Goal of the exercise:
Go through the following data and transcribe exactly the stretch of lines from the one holding "also the category." to the one holding "give another number.", both included.

[Extracted data entries]
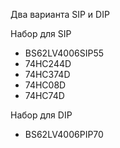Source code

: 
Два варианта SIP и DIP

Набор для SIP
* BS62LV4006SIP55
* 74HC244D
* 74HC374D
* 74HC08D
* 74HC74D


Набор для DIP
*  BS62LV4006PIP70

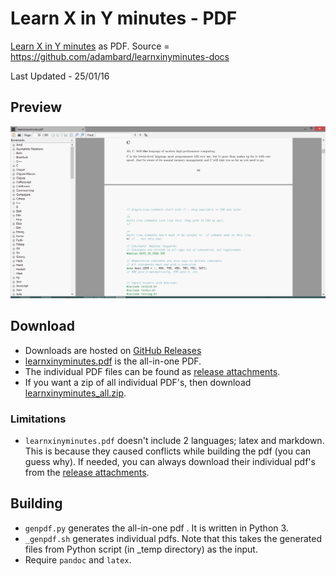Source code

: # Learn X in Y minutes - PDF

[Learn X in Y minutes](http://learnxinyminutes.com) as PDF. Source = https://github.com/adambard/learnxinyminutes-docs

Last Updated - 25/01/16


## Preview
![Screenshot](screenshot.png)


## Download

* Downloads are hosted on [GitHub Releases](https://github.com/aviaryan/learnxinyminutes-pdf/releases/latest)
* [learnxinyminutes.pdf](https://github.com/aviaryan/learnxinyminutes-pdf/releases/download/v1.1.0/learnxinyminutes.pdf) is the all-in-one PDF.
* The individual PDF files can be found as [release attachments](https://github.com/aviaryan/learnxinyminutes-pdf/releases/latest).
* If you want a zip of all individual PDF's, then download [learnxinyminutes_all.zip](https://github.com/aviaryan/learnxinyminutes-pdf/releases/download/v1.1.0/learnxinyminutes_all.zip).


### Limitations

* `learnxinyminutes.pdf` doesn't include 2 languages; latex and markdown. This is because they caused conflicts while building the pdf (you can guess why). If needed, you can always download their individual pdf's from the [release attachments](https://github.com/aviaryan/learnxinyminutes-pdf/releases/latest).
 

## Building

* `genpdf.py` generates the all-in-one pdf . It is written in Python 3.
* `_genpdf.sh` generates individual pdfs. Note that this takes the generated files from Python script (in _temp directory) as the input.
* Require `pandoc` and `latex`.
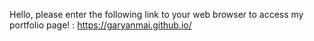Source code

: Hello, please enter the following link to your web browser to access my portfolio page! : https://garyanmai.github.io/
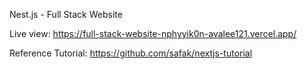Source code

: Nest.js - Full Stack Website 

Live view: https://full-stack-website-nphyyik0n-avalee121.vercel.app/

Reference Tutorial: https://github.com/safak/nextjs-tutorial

...

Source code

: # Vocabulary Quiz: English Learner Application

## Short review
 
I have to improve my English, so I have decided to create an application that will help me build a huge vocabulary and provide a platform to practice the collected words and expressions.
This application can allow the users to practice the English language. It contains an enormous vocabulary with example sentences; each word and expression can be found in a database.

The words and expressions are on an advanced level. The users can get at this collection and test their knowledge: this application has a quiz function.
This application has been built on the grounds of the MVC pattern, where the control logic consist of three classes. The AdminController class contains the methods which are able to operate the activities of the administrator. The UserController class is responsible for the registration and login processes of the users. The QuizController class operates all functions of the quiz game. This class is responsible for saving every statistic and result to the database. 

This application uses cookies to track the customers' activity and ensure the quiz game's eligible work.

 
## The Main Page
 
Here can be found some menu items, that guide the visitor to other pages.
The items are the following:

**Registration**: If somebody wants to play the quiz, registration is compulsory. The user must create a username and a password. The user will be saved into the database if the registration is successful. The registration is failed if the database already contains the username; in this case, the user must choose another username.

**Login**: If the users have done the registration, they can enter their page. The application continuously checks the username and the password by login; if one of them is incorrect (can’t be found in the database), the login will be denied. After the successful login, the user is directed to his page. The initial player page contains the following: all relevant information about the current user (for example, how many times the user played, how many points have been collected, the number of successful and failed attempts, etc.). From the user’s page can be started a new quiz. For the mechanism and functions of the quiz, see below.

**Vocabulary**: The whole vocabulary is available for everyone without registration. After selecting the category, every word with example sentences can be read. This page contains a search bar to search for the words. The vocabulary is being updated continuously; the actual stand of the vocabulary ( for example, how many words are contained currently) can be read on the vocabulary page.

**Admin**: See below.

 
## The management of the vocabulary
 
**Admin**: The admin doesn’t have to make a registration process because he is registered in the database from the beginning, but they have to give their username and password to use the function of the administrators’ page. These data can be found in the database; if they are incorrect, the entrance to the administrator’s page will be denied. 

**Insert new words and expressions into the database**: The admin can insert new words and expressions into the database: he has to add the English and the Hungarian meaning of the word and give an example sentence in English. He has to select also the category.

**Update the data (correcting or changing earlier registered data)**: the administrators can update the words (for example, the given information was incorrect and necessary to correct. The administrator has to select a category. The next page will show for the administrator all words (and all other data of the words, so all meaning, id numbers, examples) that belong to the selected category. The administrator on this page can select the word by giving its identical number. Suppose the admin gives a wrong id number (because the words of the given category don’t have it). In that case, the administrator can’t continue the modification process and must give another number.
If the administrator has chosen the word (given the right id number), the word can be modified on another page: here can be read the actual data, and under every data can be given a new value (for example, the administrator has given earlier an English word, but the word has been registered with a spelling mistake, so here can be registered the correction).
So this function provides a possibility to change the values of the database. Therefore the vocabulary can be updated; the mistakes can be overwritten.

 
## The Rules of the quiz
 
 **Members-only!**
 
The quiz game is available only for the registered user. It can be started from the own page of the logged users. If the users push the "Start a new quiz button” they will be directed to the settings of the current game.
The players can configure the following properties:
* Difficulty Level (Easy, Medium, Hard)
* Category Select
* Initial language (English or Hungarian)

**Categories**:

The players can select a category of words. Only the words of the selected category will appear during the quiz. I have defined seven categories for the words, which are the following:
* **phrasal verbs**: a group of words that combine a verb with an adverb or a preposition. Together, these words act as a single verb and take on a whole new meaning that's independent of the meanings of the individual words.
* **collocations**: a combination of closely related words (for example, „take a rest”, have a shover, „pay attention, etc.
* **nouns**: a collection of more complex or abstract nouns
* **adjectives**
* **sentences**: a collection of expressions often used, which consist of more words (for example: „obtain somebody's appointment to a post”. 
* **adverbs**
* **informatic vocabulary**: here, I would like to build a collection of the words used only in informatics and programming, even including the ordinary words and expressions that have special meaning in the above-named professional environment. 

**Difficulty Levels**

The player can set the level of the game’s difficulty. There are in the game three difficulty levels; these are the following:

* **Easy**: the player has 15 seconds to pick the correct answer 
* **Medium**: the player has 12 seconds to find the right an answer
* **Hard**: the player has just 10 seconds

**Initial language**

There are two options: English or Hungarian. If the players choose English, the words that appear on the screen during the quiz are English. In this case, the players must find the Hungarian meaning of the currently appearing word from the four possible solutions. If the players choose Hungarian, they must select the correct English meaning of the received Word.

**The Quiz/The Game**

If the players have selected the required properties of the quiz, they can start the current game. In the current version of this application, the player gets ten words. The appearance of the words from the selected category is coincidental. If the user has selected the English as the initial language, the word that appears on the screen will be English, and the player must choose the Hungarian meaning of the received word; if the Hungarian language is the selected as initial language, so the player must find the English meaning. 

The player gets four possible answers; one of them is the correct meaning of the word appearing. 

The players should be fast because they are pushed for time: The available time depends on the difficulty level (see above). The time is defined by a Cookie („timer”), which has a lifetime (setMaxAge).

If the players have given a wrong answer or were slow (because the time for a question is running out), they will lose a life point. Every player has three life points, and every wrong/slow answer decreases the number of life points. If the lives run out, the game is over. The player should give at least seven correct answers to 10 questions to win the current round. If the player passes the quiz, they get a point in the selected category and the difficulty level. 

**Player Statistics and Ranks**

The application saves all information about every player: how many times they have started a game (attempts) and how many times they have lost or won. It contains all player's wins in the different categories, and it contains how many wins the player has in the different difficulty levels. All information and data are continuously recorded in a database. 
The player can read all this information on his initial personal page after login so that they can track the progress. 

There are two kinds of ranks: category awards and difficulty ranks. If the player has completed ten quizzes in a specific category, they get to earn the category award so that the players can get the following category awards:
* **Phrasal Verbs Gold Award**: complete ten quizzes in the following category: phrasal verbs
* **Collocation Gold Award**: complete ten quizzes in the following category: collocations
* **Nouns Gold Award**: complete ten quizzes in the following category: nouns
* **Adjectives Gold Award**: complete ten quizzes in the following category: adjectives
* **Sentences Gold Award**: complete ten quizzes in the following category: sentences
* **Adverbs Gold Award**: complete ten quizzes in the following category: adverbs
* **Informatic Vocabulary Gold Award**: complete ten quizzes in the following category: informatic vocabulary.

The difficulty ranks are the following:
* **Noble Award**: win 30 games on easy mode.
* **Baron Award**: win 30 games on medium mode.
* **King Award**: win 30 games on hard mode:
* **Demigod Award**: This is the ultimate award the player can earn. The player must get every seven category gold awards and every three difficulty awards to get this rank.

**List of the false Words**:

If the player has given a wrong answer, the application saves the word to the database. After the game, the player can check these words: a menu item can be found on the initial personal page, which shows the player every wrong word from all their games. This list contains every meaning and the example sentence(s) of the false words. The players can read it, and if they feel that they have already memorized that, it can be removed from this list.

Completed exercise:
**Insert new words and expressions into the database**: The admin can insert new words and expressions into the database: he has to add the English and the Hungarian meaning of the word and give an example sentence in English. He has to select also the category.

**Update the data (correcting or changing earlier registered data)**: the administrators can update the words (for example, the given information was incorrect and necessary to correct. The administrator has to select a category. The next page will show for the administrator all words (and all other data of the words, so all meaning, id numbers, examples) that belong to the selected category. The administrator on this page can select the word by giving its identical number. Suppose the admin gives a wrong id number (because the words of the given category don’t have it). In that case, the administrator can’t continue the modification process and must give another number.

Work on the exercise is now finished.